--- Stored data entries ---
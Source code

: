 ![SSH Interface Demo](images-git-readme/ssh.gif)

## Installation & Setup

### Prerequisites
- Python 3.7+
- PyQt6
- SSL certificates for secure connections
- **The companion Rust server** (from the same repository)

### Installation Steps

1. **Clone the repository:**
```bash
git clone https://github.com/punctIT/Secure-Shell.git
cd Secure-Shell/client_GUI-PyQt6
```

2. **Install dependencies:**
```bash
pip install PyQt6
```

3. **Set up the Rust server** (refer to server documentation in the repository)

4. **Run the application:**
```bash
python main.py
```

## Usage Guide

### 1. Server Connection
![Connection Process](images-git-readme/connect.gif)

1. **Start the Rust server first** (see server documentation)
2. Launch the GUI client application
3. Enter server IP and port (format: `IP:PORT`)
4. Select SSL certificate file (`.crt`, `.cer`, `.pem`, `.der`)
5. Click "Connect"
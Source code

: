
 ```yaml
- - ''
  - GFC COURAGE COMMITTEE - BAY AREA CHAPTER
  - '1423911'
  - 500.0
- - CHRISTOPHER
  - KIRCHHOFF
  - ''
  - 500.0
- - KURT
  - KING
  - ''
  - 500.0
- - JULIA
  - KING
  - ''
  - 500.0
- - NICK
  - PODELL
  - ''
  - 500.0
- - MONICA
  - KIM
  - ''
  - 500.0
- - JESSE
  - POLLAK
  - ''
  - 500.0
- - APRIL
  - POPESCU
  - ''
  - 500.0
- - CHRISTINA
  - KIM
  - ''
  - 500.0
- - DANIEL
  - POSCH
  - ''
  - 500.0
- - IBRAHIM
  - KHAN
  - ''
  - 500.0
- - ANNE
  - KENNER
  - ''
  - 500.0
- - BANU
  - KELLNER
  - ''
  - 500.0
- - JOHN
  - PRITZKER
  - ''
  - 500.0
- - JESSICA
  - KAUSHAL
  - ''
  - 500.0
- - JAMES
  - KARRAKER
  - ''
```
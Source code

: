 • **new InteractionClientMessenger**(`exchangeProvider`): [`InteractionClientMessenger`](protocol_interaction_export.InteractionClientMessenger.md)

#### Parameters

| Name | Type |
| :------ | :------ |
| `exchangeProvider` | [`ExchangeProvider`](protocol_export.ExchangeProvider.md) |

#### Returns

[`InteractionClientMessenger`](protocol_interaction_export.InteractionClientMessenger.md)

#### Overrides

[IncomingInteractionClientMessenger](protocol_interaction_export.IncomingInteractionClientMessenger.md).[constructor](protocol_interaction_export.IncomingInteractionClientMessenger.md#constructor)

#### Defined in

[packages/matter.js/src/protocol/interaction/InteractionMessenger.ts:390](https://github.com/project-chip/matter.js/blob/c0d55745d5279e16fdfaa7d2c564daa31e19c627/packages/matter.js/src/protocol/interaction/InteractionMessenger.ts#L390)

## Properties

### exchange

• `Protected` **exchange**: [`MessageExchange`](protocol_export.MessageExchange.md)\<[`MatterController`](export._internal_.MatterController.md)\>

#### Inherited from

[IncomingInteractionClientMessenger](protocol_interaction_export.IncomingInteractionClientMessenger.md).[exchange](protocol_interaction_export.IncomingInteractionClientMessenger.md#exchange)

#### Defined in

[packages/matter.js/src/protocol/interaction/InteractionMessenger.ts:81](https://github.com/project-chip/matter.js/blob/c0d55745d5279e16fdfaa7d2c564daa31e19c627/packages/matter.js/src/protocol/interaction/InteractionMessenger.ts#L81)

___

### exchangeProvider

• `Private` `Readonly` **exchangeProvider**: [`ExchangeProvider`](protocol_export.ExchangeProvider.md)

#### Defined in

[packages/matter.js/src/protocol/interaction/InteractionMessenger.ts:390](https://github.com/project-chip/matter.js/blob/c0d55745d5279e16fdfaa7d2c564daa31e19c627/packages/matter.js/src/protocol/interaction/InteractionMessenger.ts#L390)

--- Directions for this task ---
Take the entries above and return only the lines from the one with "### Prerequisites" to the one with "4. **Run the application:**", both included, unchanged.

--- Answer area ---
### Prerequisites
- Python 3.7+
- PyQt6
- SSL certificates for secure connections
- **The companion Rust server** (from the same repository)

### Installation Steps

1. **Clone the repository:**
```bash
git clone https://github.com/punctIT/Secure-Shell.git
cd Secure-Shell/client_GUI-PyQt6
```

2. **Install dependencies:**
```bash
pip install PyQt6
```

3. **Set up the Rust server** (refer to server documentation in the repository)

4. **Run the application:**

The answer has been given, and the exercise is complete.